Die Aufmachung des kleinen Hardcover- Büchleins ist wiederum gelungen. Die Illustrationen sind sehr schön und geben den Geschichten einen passenden Rahmen. Besonders positiv und gut gelungen ist die Idee die schwarz/weiß Zeichnungen mit rosa- und goldfarbenen Akzenten aufzuwerten. Dadurch bekommen die Bilder eine besondere Wertigkeit, die gut zum Gesamtwerk passt. Auch die leicht angehauchten, goldenen Schmetterlinge im Hintergrund einiger Seiten und die schönen Rahmenlemente, die die Gedichte umfassen, sind hübsch anzusehen und runden das Erscheinungsbild ab. Allerdings hat diese Aufmachung ihren Preis: Mit 17,- Euro schlägt das gerade mal 60-seitige Storyboard zu Buche und ist damit sogar für Fans der Reihe nur bedingt empfehlenswert. Vielleicht hätte man an dieser Stelle auf eine Taschenbuchalternative zurückgreifen sollen, denn der Preis wirkt in vielerlei Hinsicht abschreckend, insbesondere da die Fans seit 2008 auf den dritten Band warten und das Storyboard für die Überbrückung der Wartezeit eher ungeeignet ist.
Alles in allem ist das „Losing Neverland Storyboard“ nur extremen Fans der Mangareihe zu empfehlen und denjenigen, die Fahr Sindrams Geschichten und Zeichnungen mögen.
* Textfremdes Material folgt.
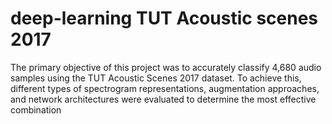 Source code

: # deep-learning  TUT Acoustic scenes 2017


The primary objective of this project was to accurately classify 4,680 audio samples using the TUT Acoustic Scenes 2017 dataset. To achieve this, different types of spectrogram representations, augmentation approaches, and network architectures were evaluated to determine the most effective combination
Den Einzelepisoden mangelt es an Kontinuität, sprachlichem Feinschliff und wirklichem Inhalt, so dass es schwer fällt die 60 Seiten des Buches in einem Stück zu lesen. Lediglich die schönen Zeichnungen und die hübsche Aufmachung werten das Büchlein auf, wenngleich dies unverhältnismäßig heftig zu Buche schlägt.